We bashed into large seas and high winds all day as close hauled as we could get, which was really more of a close reach. Our progress was slow, steady, northeasterly and safe. We were making good progress and an ok course until we saw gusts around 50kts. Then we put in the 4th reef and changed to the inner staysail. This slowed us down and pushed our course rather more easterly. We sailed this way for about 14 hours in 35-45kt winds, with rare gusts above 45. Zephyros does not sail particularly well to windward (she's not a deep keeled racer) especially reefed down in big seas. We kept things as comfortable as possible and when back to winds consistently 35 or less, we shook out reefs (back to 3 in the main and back to the genoa - reefed and then eventually back to full) obtained better speed and a slightly more northerly course. We wanted to be east of the steep shelf rise near Cape Horn to avoid the resulting waves, but we ended up 75nm east of the Horn which was at least 45nm wider than planned.

We expect the wind to die off, switch on the engine and point directly towards the Beagle Channel soon. We have a lot more easterly miles to undo than we had intended.

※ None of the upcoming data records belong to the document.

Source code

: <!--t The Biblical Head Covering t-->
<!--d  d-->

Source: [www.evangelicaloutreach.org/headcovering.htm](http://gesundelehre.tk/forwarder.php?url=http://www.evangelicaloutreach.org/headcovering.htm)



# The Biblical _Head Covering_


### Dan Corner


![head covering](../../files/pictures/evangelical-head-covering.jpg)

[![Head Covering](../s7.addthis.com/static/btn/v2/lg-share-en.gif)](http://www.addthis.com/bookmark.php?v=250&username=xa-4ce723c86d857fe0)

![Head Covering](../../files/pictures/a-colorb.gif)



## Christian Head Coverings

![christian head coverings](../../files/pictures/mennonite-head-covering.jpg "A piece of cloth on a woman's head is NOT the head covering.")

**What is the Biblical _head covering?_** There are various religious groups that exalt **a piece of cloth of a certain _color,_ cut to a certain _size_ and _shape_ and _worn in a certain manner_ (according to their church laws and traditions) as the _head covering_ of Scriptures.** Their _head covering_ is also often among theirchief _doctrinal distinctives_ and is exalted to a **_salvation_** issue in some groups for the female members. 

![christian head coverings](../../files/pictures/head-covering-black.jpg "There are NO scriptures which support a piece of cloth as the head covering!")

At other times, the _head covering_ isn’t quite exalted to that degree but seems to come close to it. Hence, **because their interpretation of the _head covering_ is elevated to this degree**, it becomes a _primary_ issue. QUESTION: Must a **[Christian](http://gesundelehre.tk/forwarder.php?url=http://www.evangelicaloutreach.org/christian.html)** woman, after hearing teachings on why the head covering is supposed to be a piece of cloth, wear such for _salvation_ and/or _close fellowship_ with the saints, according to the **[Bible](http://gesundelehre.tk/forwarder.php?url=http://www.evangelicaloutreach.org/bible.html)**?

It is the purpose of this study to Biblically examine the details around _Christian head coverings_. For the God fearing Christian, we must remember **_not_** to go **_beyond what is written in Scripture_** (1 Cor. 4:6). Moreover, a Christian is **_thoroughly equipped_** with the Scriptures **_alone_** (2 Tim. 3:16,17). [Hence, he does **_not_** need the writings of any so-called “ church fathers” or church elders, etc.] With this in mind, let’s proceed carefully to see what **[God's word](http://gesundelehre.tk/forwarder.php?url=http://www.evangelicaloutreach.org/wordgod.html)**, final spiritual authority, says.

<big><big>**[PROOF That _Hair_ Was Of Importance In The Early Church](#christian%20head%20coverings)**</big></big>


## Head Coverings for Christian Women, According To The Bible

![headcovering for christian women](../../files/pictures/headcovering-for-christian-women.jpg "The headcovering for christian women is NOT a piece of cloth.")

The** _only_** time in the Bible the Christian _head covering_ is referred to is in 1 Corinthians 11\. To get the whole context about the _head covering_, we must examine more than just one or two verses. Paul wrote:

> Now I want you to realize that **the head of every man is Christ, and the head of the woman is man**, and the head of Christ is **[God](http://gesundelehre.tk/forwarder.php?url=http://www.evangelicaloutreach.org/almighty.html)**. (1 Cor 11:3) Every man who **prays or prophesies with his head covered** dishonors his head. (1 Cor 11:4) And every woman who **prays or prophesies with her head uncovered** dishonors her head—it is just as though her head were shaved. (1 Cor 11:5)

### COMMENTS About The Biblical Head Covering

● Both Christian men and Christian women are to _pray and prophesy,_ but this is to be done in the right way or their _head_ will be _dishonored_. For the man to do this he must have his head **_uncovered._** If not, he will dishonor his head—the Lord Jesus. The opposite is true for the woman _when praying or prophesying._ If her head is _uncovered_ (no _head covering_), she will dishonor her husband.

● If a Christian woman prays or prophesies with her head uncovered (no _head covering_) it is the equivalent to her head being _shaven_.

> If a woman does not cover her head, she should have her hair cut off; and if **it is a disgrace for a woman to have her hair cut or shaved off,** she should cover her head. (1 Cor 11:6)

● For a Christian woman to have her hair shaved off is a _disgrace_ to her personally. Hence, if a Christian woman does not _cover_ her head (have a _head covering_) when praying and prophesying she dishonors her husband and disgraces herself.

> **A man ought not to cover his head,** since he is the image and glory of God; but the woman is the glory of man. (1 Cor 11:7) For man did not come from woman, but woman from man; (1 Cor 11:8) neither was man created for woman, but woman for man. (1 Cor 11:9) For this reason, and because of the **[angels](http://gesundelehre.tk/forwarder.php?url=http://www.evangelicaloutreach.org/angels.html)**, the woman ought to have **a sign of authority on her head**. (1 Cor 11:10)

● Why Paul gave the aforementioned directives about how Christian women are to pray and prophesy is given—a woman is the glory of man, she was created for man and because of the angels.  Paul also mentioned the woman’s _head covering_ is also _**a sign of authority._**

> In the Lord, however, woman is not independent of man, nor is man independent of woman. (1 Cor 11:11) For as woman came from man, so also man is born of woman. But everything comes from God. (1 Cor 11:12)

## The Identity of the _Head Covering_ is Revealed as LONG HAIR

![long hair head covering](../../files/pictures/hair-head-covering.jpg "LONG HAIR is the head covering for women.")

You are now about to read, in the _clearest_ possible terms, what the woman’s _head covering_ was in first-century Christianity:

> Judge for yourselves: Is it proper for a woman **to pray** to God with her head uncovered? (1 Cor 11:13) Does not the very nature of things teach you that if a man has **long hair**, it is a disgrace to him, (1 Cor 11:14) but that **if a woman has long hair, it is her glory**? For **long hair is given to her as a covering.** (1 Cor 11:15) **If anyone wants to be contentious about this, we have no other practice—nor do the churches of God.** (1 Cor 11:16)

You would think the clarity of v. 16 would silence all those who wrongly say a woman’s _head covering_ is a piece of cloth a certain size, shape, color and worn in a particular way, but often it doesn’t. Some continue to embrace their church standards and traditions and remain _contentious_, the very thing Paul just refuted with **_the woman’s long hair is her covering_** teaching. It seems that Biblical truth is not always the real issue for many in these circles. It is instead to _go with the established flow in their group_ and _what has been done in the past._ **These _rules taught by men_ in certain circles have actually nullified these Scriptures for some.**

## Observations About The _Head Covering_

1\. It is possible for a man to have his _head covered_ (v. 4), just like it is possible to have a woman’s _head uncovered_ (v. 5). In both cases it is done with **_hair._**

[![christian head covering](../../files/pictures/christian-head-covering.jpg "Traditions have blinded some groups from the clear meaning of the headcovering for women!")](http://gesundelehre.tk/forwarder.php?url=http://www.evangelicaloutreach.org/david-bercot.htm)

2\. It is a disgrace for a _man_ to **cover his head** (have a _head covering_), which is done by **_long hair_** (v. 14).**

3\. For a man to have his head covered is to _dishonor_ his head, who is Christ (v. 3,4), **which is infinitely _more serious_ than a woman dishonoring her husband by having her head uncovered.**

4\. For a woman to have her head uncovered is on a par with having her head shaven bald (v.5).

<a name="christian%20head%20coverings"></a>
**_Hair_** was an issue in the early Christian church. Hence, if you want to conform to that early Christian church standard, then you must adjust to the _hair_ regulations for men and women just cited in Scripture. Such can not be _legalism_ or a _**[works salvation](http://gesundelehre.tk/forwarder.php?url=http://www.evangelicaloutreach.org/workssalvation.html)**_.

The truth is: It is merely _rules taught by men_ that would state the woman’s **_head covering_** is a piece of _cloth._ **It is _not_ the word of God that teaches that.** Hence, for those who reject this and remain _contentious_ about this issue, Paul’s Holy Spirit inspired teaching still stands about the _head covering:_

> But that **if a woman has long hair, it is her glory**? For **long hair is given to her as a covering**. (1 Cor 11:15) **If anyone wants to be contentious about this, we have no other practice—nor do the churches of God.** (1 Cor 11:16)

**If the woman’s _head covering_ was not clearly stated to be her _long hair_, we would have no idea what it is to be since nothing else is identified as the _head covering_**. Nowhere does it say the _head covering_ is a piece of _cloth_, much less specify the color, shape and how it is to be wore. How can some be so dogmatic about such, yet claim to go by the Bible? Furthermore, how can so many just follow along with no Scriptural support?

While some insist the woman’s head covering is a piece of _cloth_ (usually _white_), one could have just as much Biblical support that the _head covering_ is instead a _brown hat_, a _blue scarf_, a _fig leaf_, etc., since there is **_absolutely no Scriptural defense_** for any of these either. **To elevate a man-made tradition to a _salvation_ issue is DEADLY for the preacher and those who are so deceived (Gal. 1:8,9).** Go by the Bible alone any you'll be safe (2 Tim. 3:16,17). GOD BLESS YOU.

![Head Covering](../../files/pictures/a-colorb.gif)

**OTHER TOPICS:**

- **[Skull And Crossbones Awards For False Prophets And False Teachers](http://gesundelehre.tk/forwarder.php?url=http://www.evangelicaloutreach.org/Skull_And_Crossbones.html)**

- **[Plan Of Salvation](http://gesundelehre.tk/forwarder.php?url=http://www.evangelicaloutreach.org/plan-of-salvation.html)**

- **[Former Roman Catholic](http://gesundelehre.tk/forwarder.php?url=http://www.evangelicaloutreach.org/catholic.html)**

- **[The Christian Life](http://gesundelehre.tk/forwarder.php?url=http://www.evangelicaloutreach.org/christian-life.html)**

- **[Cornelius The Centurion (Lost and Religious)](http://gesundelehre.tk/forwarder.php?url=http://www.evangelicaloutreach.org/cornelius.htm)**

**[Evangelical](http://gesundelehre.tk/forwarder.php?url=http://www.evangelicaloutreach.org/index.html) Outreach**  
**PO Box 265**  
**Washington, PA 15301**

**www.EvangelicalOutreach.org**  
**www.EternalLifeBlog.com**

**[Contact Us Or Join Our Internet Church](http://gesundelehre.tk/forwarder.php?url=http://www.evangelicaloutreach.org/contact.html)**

We are all doing well and happy to be warmer. It has been gradually getting warmer inside the boat as well as outside. We are, of course, excited to be close to the Beagle, and anxious to be back in Puerto Williams! We think this has been the passage we have all most wanted to end - we are glad to be successfully through day 4 and all ready for sleep and showers. We still plan to stop in a good anchorage before returning to civilization. We could go straight to Puerto Williams but we prefer to sleep hard at anchor before pulling out fenders and lines, not to mention the mental work of trying to tie up to other boats while under slept. We'll be fine tuning a plan based on progress, options, weather and timing through out the day.